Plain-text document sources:
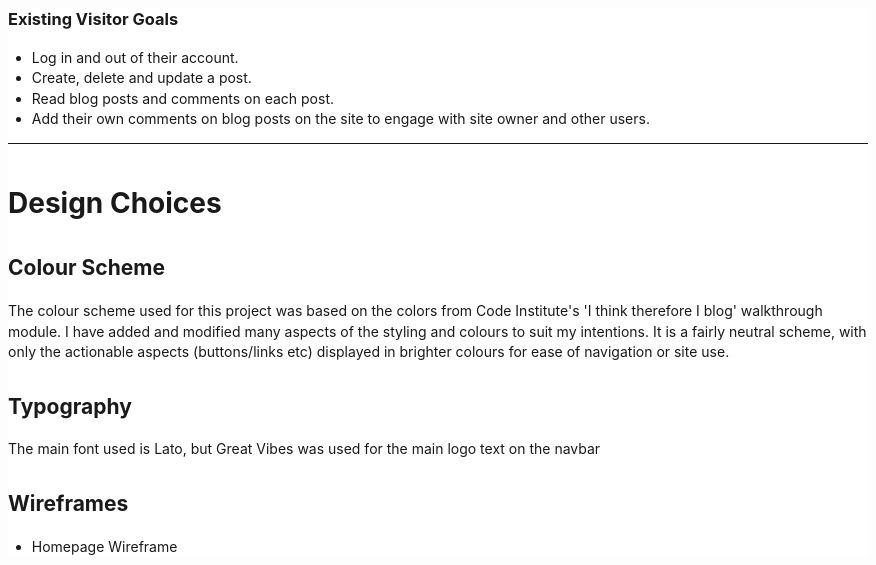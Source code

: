 ### Existing Visitor Goals

- Log in and out of their account.
- Create, delete and update a post.
- Read blog posts and comments on each post.
- Add their own comments on blog posts on the site to engage with site owner and other users.

---

# Design Choices

## Colour Scheme

The colour scheme used for this project was based on the colors from Code Institute's 'I think therefore I blog' walkthrough module. I have added and modified many aspects of the styling and colours to suit my intentions. It is a fairly neutral scheme, with only the actionable aspects (buttons/links etc) displayed in brighter colours for ease of navigation or site use.

## Typography

The main font used is Lato, but Great Vibes was used for the main logo text on the navbar

## Wireframes

- Homepage Wireframe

## Your instructions
Set down, please, the lines from the line holding "- Log in and out of their account." through the final line of the data, exactly and with nothing added.

## Answer
- Log in and out of their account.
- Create, delete and update a post.
- Read blog posts and comments on each post.
- Add their own comments on blog posts on the site to engage with site owner and other users.

---

# Design Choices

## Colour Scheme

The colour scheme used for this project was based on the colors from Code Institute's 'I think therefore I blog' walkthrough module. I have added and modified many aspects of the styling and colours to suit my intentions. It is a fairly neutral scheme, with only the actionable aspects (buttons/links etc) displayed in brighter colours for ease of navigation or site use.

## Typography

The main font used is Lato, but Great Vibes was used for the main logo text on the navbar

## Wireframes

- Homepage Wireframe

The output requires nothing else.